Action item
Output exactly, in the material below, the lines from the one with "points was found." through the one with "The representative of". Omit all pictures.

Extracted records
##########
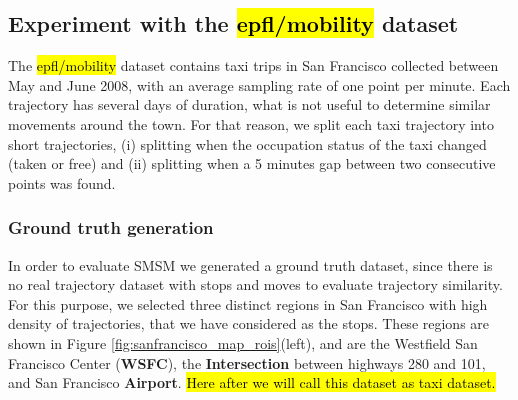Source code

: \documentclass[12pt]{article}
\begin{document}
\subsection{Experiment with the \hl{epfl/mobility} dataset}\label{sec:crawdad}

The \hl{epfl/mobility} dataset contains taxi trips in San Francisco collected between May and June 2008, with an average sampling rate of one point per minute. Each trajectory has several days of duration, what is not useful to determine similar movements around the town. For that reason, we split each taxi trajectory into short trajectories, (i) splitting when the occupation status of the taxi changed (taken or free) and (ii) splitting when a 5 minutes gap between two consecutive points was found.

\subsubsection{Ground truth generation}
In order to evaluate SMSM we generated a ground truth dataset, since there is no real trajectory dataset with stops and moves to evaluate trajectory similarity. For this purpose, we selected three distinct regions in San Francisco with high density of trajectories, that we have considered as the stops. These regions are shown in Figure \ref{fig:sanfrancisco_map_rois}(left), and are the Westfield San Francisco Center (\textbf{WSFC}), the \textbf{Intersection} between highways 280 and 101, and San Francisco \textbf{Airport}. \hl{Here after we will call this dataset as taxi dataset.}
\end{document}
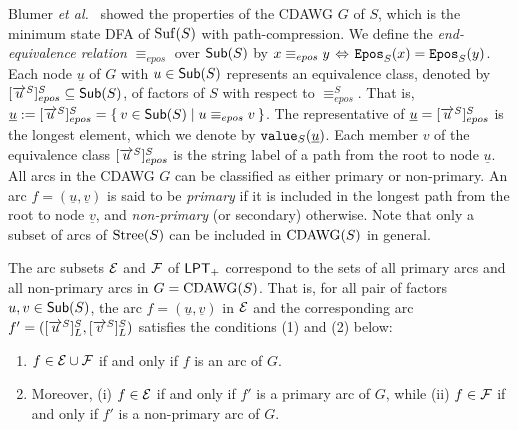 \documentclass{article}
\begin{document}
Blumer \textit{et al.}~\cite{blumer1987complete} showed the properties of the CDAWG $G$ of $S$, which is the minimum state DFA of $\mathrm{Suf}(S)$ with path-compression. We define the \textit{end-equivalence relation} $\equiv_{epos}$ over $\mathsf{Sub}(S)$ by $x \equiv_{epos} y \mathbin{\,\Leftrightarrow\,}\mathtt{Epos}_{S}(x) = \mathtt{Epos}_{S}(y)$.
Each node $\underline u$ of $G$ with $u \in \mathsf{Sub}(S)$ represents an equivalence class, denoted by $[\overrightarrow{u}^{S}]^S_{epos} \subseteq \mathsf{Sub}(S)$, of factors of $S$ with respect to $\equiv^S_{epos}$. That is, $\underline u := [\overrightarrow{u}^{S}]^S_{epos} = \{\kern0.2em v \in \mathsf{Sub}(S) \mid u \equiv_{epos} v\kern0.2em\}$.
The representative of $\underline u = [\overrightarrow{u}^{S}]^S_{epos}$ is the longest element, which we denote by $\mathtt{value}_{S}(\underline u)$. 
Each member $v$ of the equivalence class $[\overrightarrow{u}^{S}]^S_{epos}$ is the string label of a path from the root to node $\underline u$. 
All arcs in the CDAWG $G$ can be classified as either primary or non-primary. An arc $f = (\underline u, \underline v)$ is said to be \textit{primary} if it is included in the longest path from the root to node $\underline v$, and \textit{non-primary} (or secondary) otherwise.
Note that only a subset of arcs of $\mathrm{Stree}(S)$ can be included in $\mathrm{CDAWG}(S)$ in general. 

\begin{lemma}\label{lem:lpt:edge:classification}
  The arc subsets $\mathcal{E}$ and $\mathcal{F}$ of $\mathsf{LPT}_{+}$ correspond to the sets of all primary arcs and all non-primary arcs in $G = \mathrm{CDAWG}(S)$. That is, for all pair of factors $u, v\in \mathsf{Sub}(S)$, the arc $f = (\underline u, \underline v)$ in $\mathcal{E}$ and the corresponding arc $f' = ([\overrightarrow{u}^{S}]^S_L, [\overrightarrow{v}^{S}]^S_L)$ satisfies the conditions (1) and (2) below: 
\begin{enumerate}[(1)]  
\item $f \in \mathcal{E}\cup \mathcal{F}$ if and only if $f$ is an arc of $G$. 
\item Moreover, (i) $f \in \mathcal{E}$ if and only if $f'$ is a primary arc of $G$, while (ii) $f \in \mathcal{F}$ if and only if $f'$ is a non-primary arc of $G$.
\end{enumerate}
\end{lemma}
\end{document}
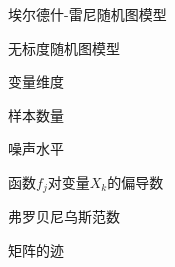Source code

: \begin{denotation}
	\item[ER模型]        埃尔德什-雷尼随机图模型
	\item[SF模型]        无标度随机图模型
	\item[$d$]           变量维度
	\item[$n$]           样本数量
	\item[$\sigma$]      噪声水平
	
	\item[$\partial_{k}f_{j}$] 函数$f_{j}$对变量$X_{k}$的偏导数
	\item[$\|\cdot\|_{F}$] 弗罗贝尼乌斯范数
	\item[$tr(\cdot)$]   矩阵的迹
	
\end{denotation}
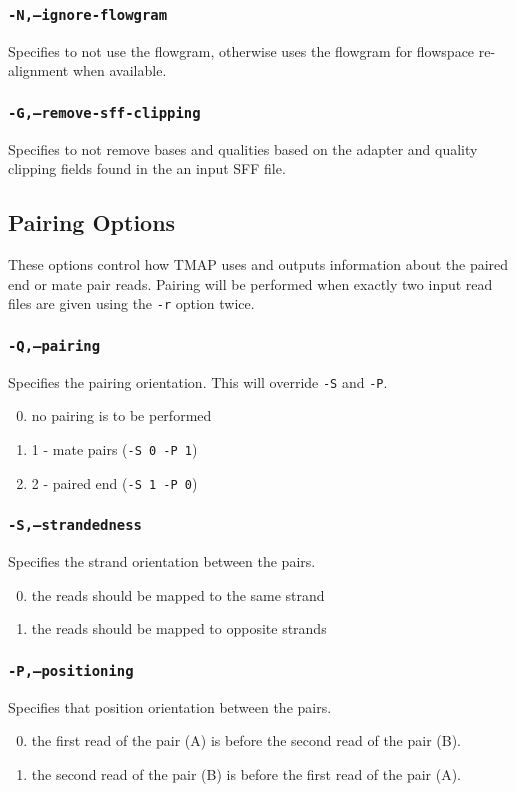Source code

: \documentclass[a4paper,12pt]{book}
\newcommand{\TT}[1]{{\tt #1}} %
\begin{document}
\subsubsection{\TT{-N,--ignore-flowgram}}
Specifies to not use the flowgram, otherwise uses the flowgram for flowspace re-alignment when available.

\subsubsection{\TT{-G,--remove-sff-clipping}}
Specifies to not remove bases and qualities based on the adapter and quality clipping fields found in the an input SFF file.

\subsection{Pairing Options}
These options control how TMAP uses and outputs information about the paired end or mate pair reads.
Pairing will be performed when exactly two input read files are given using the \TT{-r} option twice.

\subsubsection{\TT{-Q,--pairing}}
Specifies the pairing orientation.
This will override \TT{-S} and \TT{-P}.
\begin{enumerate}
	\setcounter{enumi}{-1} %
	\item no pairing is to be performed
	\item 1 - mate pairs (\TT{-S 0 -P 1})
	\item 2 - paired end (\TT{-S 1 -P 0})
\end{enumerate}

\subsubsection{\TT{-S,--strandedness}}
Specifies the strand orientation between the pairs.
\begin{enumerate}
	\setcounter{enumi}{-1} %
	\item the reads should be mapped to the same strand
	\item the reads should be mapped to opposite strands
\end{enumerate}

\subsubsection{\TT{-P,--positioning}}
Specifies that position orientation between the pairs.
\begin{enumerate}
	\setcounter{enumi}{-1} %
	\item the first read of the pair (A) is before the second read of the pair (B).
	\item the second read of the pair (B) is before the first read of the pair (A).
\end{enumerate}
\end{document}
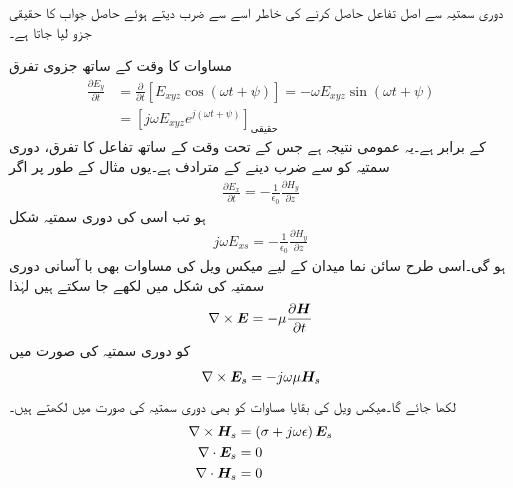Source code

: دوری سمتیہ سے اصل تفاعل حاصل کرنے کی خاطر اسے  سے ضرب دیتے ہوئے حاصل جواب کا حقیقی جزو لیا جاتا ہے۔

مساوات  کا وقت کے ساتھ جزوی تفرق
\begin{align*}
\frac{\partial E_y}{\partial t}&=\frac{\partial }{\partial t} [E_{xyz} \cos(\omega t +\psi)]=-\omega E_{xyz} \sin (\omega t +\psi)\\
&=\left[j \omega  E_{xyz} e^{j(\omega t +\psi)} \right]_{\text{حقیقی}}
\end{align*} 
کے برابر ہے۔یہ عمومی نتیجہ ہے جس کے تحت وقت کے ساتھ تفاعل کا تفرق، دوری سمتیہ کو  سے ضرب دینے کے مترادف ہے۔یوں مثال کے طور پر اگر
\begin{align*}
\frac{\partial E_x}{\partial t}=-\frac{1}{\epsilon_0} \frac{\partial H_y}{\partial z}
\end{align*}
ہو تب اسی کی دوری سمتیہ شکل
\begin{align*}
j \omega E_{xs}=-\frac{1}{\epsilon_0} \frac{\partial H_y}{\partial z}
\end{align*}
ہو گی۔اسی طرح سائن نما میدان کے لیے میکس ویل کی مساوات بھی با آسانی دوری سمتیہ کی شکل میں لکھے جا سکتے ہیں لہٰذا
\begin{align*}
\nabla \times {\ensuremath{{\boldsymbol{E}}}}=-\mu\frac{\partial {\ensuremath{{\boldsymbol{H}}}}}{\partial t}
\end{align*} 
کو دوری سمتیہ کی صورت میں
\begin{align}   \label{مساوات_موج_میکس_ویل_دوری_سمتیہ_شکل_الف}
\nabla \times {\ensuremath{{\boldsymbol{E}}}}_s=-j \omega \mu {\ensuremath{{\boldsymbol{H}}}}_s
\end{align}
لکھا جائے گا۔میکس ویل کی بقایا مساوات کو بھی دوری سمتیہ کی صورت میں لکھتے ہیں۔
\begin{align}
\nabla \times {\ensuremath{{\boldsymbol{H}}}}_s &=\left(\sigma +j \omega \epsilon \right) {{\boldsymbol{E}}}_s   \label{مساوات_موج_میکس_ویل_دوری_سمتیہ_شکل_ب}\\
\nabla \cdot {\ensuremath{{\boldsymbol{E}}}}_s &=0   \label{مساوات_موج_میکس_ویل_دوری_سمتیہ_شکل_پ}\\
\nabla \cdot {\ensuremath{{\boldsymbol{H}}}}_s&=0   \label{مساوات_موج_میکس_ویل_دوری_سمتیہ_شکل_ت}
\end{align}

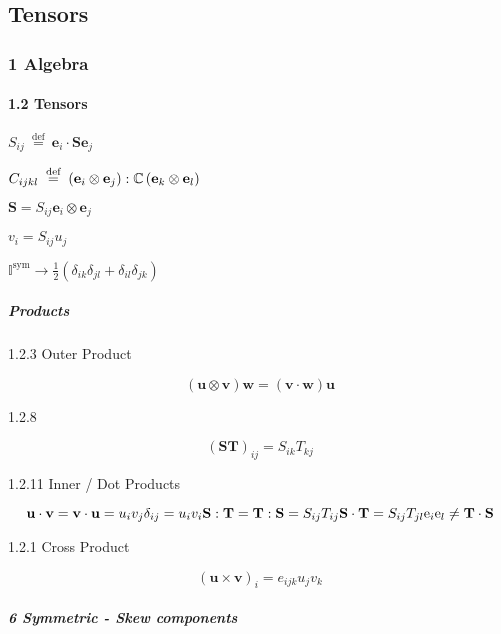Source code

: \hypertarget{tensors}{%
\subsection{Tensors}\label{tensors}}

\hypertarget{algebra}{%
\subsubsection{1 Algebra}\label{algebra}}

\hypertarget{tensors-1}{%
\paragraph{1.2 Tensors}\label{tensors-1}}

\(S_{i j} \stackrel{\text { def }}{=} \mathbf{e}_{i} \cdot \mathbf{S} \mathbf{e}_{j}\)

\(C_{i j k l} \stackrel{\text { def }}{=}\left(\mathbf{e}_{i} \otimes \mathbf{e}_{j}\right): \mathbb{C}\left(\mathbf{e}_{k} \otimes \mathbf{e}_{l}\right)\\\)

\(\mathbf{S}=S_{i j} \mathbf{e}_{i} \otimes \mathbf{e}_{j}\)

\(v_i =S_{i j} u_{j}\)

\(\mathbb{I}^{\mathrm{sym}} \rightarrow \frac{1}{2}\left(\delta_{i k} \delta_{j l}+\delta_{i l} \delta_{j k}\right)\)

\hypertarget{products}{%
\subparagraph{Products}\label{products}}

1.2.3 Outer Product

\[(\mathbf{u} \otimes \mathbf{v}) \mathbf{w}=(\mathbf{v} \cdot \mathbf{w}) \mathbf{u}\]

1.2.8

\[(\mathbf{S T})_{i j}=S_{i k} T_{k j}\]

1.2.11 Inner / Dot Products

\[\mathbf{u} \cdot \mathbf{v}=\mathbf{v} \cdot \mathbf{u}=u_{i} v_{j} \delta_{ij} =u_{i} v_{i}\\\mathbf{S}: \mathbf{T}=\mathbf{T}: \mathbf{S}=S_{i j} T_{i j}\\\mathbf{S}\cdot \mathbf{T}=S_{i j} T_{j l}\mathrm{e}_{i}\mathrm{e}_{l}\neq \mathbf{T}\cdot \mathbf{S}\]

1.2.1 Cross Product

\[(\mathbf{u} \times \mathbf{v})_{i}=e_{i j k} u_{j} v_{k}\]

\hypertarget{symmetric---skew-components}{%
\subparagraph{6 Symmetric - Skew
components}\label{symmetric---skew-components}}

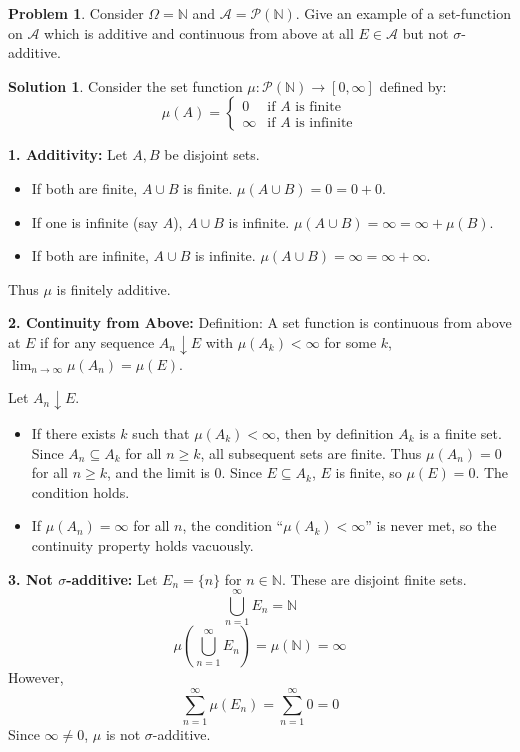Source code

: \documentclass{article}
\theoremstyle{definition}
\newtheorem{problem}{Problem}
\newtheorem*{solution}{Solution}
\begin{document}
\hrulefill

\begin{problem}
Consider $\Omega = \mathbb{N}$ and $\mathcal{A} = \mathcal{P}(\mathbb{N})$. Give an example of a set-function on $\mathcal{A}$ which is additive and continuous from above at all $E \in \mathcal{A}$ but not $\sigma$-additive.
\end{problem}

\begin{solution}
Consider the set function $\mu: \mathcal{P}(\mathbb{N}) \to [0, \infty]$ defined by:
\[ \mu(A) = \begin{cases} 0 & \text{if } A \text{ is finite} \\ \infty & \text{if } A \text{ is infinite} \end{cases} \]

\textbf{1. Additivity:}
Let $A, B$ be disjoint sets.
\begin{itemize}
    \item If both are finite, $A \cup B$ is finite. $\mu(A \cup B) = 0 = 0+0$.
    \item If one is infinite (say $A$), $A \cup B$ is infinite. $\mu(A \cup B) = \infty = \infty + \mu(B)$.
    \item If both are infinite, $A \cup B$ is infinite. $\mu(A \cup B) = \infty = \infty + \infty$.
\end{itemize}
Thus $\mu$ is finitely additive.

\textbf{2. Continuity from Above:}
Definition: A set function is continuous from above at $E$ if for any sequence $A_n \downarrow E$ with $\mu(A_k) < \infty$ for some $k$, $\lim_{n \to \infty} \mu(A_n) = \mu(E)$.

Let $A_n \downarrow E$.
\begin{itemize}
    \item If there exists $k$ such that $\mu(A_k) < \infty$, then by definition $A_k$ is a finite set. Since $A_n \subseteq A_k$ for all $n \ge k$, all subsequent sets are finite. Thus $\mu(A_n) = 0$ for all $n \ge k$, and the limit is 0. Since $E \subseteq A_k$, $E$ is finite, so $\mu(E) = 0$. The condition holds.
    \item If $\mu(A_n) = \infty$ for all $n$, the condition ``$\mu(A_k) < \infty$'' is never met, so the continuity property holds vacuously.
\end{itemize}

\textbf{3. Not $\sigma$-additive:}
Let $E_n = \{n\}$ for $n \in \mathbb{N}$. These are disjoint finite sets.
\[ \bigcup_{n=1}^\infty E_n = \mathbb{N} \]
\[ \mu\left(\bigcup_{n=1}^\infty E_n\right) = \mu(\mathbb{N}) = \infty \]
However,
\[ \sum_{n=1}^\infty \mu(E_n) = \sum_{n=1}^\infty 0 = 0 \]
Since $\infty \neq 0$, $\mu$ is not $\sigma$-additive.
\end{solution}
\end{document}
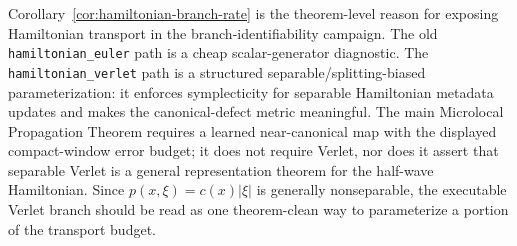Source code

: Corollary~\ref{cor:hamiltonian-branch-rate} is the theorem-level reason for exposing Hamiltonian transport in the branch-identifiability campaign. The old \texttt{hamiltonian\_euler} path is a cheap scalar-generator diagnostic. The \texttt{hamiltonian\_verlet} path is a structured separable/splitting-biased parameterization: it enforces symplecticity for separable Hamiltonian metadata updates and makes the canonical-defect metric meaningful.  The main Microlocal Propagation Theorem requires a learned near-canonical map with the displayed compact-window error budget; it does not require Verlet, nor does it assert that separable Verlet is a general representation theorem for the half-wave Hamiltonian.  Since $p(x,\xi)=c(x)|\xi|$ is generally nonseparable, the executable Verlet branch should be read as one theorem-clean way to parameterize a portion of the transport budget.

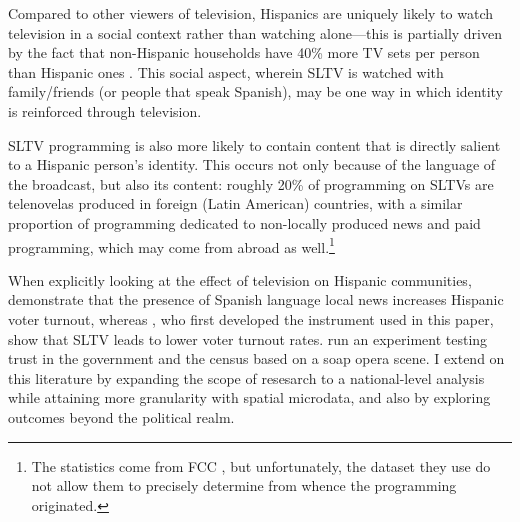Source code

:\documentclass[11pt]{article}
\begin{document}
 Compared to other viewers of television, Hispanics are uniquely likely to watch television in a social context rather than watching alone---this is partially driven by the fact that non-Hispanic households have 40\% more TV sets per person than Hispanic ones \citep{coghill_tuning_2018}. This social aspect, wherein SLTV is watched with family/friends (or people that speak Spanish), may be one way in which identity is reinforced through television. 

SLTV programming is also more likely to contain content that is directly salient to a Hispanic person's identity. This occurs not only because of the language of the broadcast, but also its content: roughly 20\% of programming on SLTVs are telenovelas produced in foreign (Latin American) countries, with a similar proportion of programming dedicated to non-locally produced news and paid programming, which may come from abroad as well.\footnote{ The statistics come from FCC \cite{noauthor_hispanic_2016}, but unfortunately, the dataset they use do not allow them to precisely determine from whence the programming originated. }

When explicitly looking at the effect of television on Hispanic communities, \cite{oberholzer-gee_media_2009} demonstrate that the presence of Spanish language local news increases Hispanic voter turnout, whereas  \cite{velez_tuning_2019}, who first developed the instrument used in this paper, show that SLTV leads to lower voter turnout rates. \cite{trujillo_devil_2012} run an experiment testing trust in the government and the census based on a soap opera scene. I extend on this literature by expanding the scope of resesarch to a national-level analysis while attaining more granularity with spatial microdata, and also by exploring outcomes beyond the political realm.

\end{document}
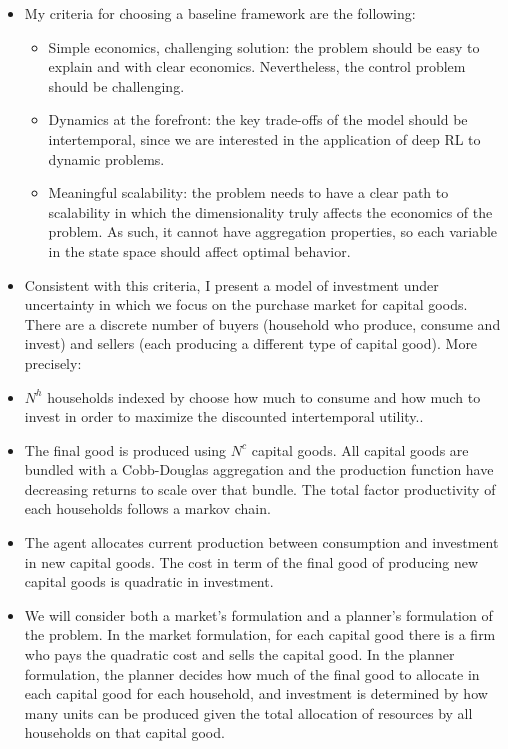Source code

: \documentclass[11pt,english]{article}
\begin{document}
	\begin{itemize}
	
	\item My criteria for choosing a baseline framework are the following:
	
	\begin{itemize}
		\item Simple economics, challenging solution: the problem should be easy to explain and with clear economics. Nevertheless, the control problem should be challenging. \medskip
		
		\item Dynamics at the forefront: the key trade-offs of the model should be intertemporal, since we are interested in the application of deep RL to dynamic problems. \medskip
		
		\item Meaningful scalability: the problem needs to have a clear path to scalability in which the dimensionality truly affects the economics of the problem. As such, it cannot have aggregation properties, so each variable in the state space should affect optimal behavior. \medskip
	\end{itemize}

	\item Consistent with this criteria, I present a model of investment under uncertainty in which we focus on the purchase market for capital goods. There are a discrete number of buyers (household who produce, consume and invest) and sellers (each producing a different type of capital good). More precisely:
	

	\item $N^h$ households indexed by  choose how much to consume and how much to invest in order to maximize the discounted intertemporal utility..\medskip
	
	\item The final good is produced using $N^c$ capital goods. All capital goods are bundled with a Cobb-Douglas aggregation and the production function have decreasing returns to scale over that bundle. The  total factor productivity of each households follows a markov chain.   \medskip
	
	\item The agent allocates current production between consumption and investment in new capital goods. The cost in term of the final good of producing  new capital goods  is quadratic in investment.  \medskip
	
	\item  We will consider both a  market's formulation and a planner's formulation of the problem. In the market formulation, for each capital good there is a firm who pays the quadratic cost and sells the capital good. In the planner formulation, the planner decides how much of the final good to allocate in each capital good for each household, and investment is determined by how many units can be produced given the total allocation of resources by all households on that capital good. 
	

\end{itemize}
\end{document}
##########
Exercise result
The \hl{epfl/mobility} dataset contains taxi trips in San Francisco collected between May and June 2008, with an average sampling rate of one point per minute. Each trajectory has several days of duration, what is not useful to determine similar movements around the town. For that reason, we split each taxi trajectory into short trajectories, (i) splitting when the occupation status of the taxi changed (taken or free) and (ii) splitting when a 5 minutes gap between two consecutive points was found.

\subsubsection{Ground truth generation}
In order to evaluate SMSM we generated a ground truth dataset, since there is no real trajectory dataset with stops and moves to evaluate trajectory similarity. For this purpose, we selected three distinct regions in San Francisco with high density of trajectories, that we have considered as the stops. These regions are shown in Figure \ref{fig:sanfrancisco_map_rois}(left), and are the Westfield San Francisco Center (\textbf{WSFC}), the \textbf{Intersection} between highways 280 and 101, and San Francisco \textbf{Airport}. \hl{Here after we will call this dataset as taxi dataset.}
\end{document}
 \documentclass{article}
\begin{document}
Blumer \textit{et al.}~\cite{blumer1987complete} showed the properties of the CDAWG $G$ of $S$, which is the minimum state DFA of $\mathrm{Suf}(S)$ with path-compression. We define the \textit{end-equivalence relation} $\equiv_{epos}$ over $\mathsf{Sub}(S)$ by $x \equiv_{epos} y \mathbin{\,\Leftrightarrow\,}\mathtt{Epos}_{S}(x) = \mathtt{Epos}_{S}(y)$.
Each node $\underline u$ of $G$ with $u \in \mathsf{Sub}(S)$ represents an equivalence class, denoted by $[\overrightarrow{u}^{S}]^S_{epos} \subseteq \mathsf{Sub}(S)$, of factors of $S$ with respect to $\equiv^S_{epos}$. That is, $\underline u := [\overrightarrow{u}^{S}]^S_{epos} = \{\kern0.2em v \in \mathsf{Sub}(S) \mid u \equiv_{epos} v\kern0.2em\}$.
The representative of $\underline u = [\overrightarrow{u}^{S}]^S_{epos}$ is the longest element, which we denote by $\mathtt{value}_{S}(\underline u)$. 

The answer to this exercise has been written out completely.